(Records from a data source)
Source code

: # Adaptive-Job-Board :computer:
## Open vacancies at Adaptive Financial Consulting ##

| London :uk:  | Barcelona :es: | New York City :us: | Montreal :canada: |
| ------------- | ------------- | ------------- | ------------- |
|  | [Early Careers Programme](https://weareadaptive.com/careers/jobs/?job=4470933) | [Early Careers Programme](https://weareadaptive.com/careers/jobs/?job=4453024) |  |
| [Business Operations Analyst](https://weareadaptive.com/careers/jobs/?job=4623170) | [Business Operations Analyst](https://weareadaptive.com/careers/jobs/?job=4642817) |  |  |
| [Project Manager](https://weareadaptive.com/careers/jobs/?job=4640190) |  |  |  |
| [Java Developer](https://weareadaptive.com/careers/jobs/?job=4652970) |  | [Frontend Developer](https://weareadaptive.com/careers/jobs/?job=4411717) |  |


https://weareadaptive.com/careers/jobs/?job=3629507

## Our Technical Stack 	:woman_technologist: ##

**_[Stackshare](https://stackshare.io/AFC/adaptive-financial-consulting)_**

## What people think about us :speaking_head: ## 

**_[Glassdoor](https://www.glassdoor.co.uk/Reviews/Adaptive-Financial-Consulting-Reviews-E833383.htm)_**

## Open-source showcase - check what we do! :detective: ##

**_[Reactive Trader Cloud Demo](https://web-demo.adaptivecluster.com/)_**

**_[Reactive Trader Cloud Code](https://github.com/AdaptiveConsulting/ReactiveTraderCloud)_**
* * *
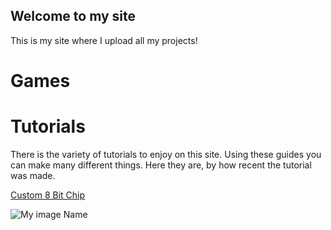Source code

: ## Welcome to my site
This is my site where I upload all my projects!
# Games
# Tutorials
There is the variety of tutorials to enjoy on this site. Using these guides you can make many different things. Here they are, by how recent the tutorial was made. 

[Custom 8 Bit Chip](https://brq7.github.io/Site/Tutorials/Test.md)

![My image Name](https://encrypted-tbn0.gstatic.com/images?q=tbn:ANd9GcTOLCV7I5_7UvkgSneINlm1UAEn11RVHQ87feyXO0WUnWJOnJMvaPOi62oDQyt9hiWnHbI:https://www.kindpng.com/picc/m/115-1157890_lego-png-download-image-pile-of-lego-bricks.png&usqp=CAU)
* * *
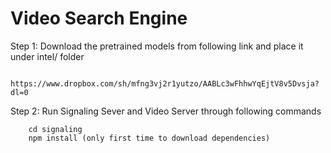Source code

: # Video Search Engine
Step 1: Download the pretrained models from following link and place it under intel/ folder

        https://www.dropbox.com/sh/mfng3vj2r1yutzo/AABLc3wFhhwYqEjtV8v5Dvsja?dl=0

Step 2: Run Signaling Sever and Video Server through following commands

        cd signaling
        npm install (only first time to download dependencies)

*What is required*
What lines above contain the word "github"? Return each such line.

*Output below*
**_[Reactive Trader Cloud Code](https://github.com/AdaptiveConsulting/ReactiveTraderCloud)_**
[Custom 8 Bit Chip](https://brq7.github.io/Site/Tutorials/Test.md)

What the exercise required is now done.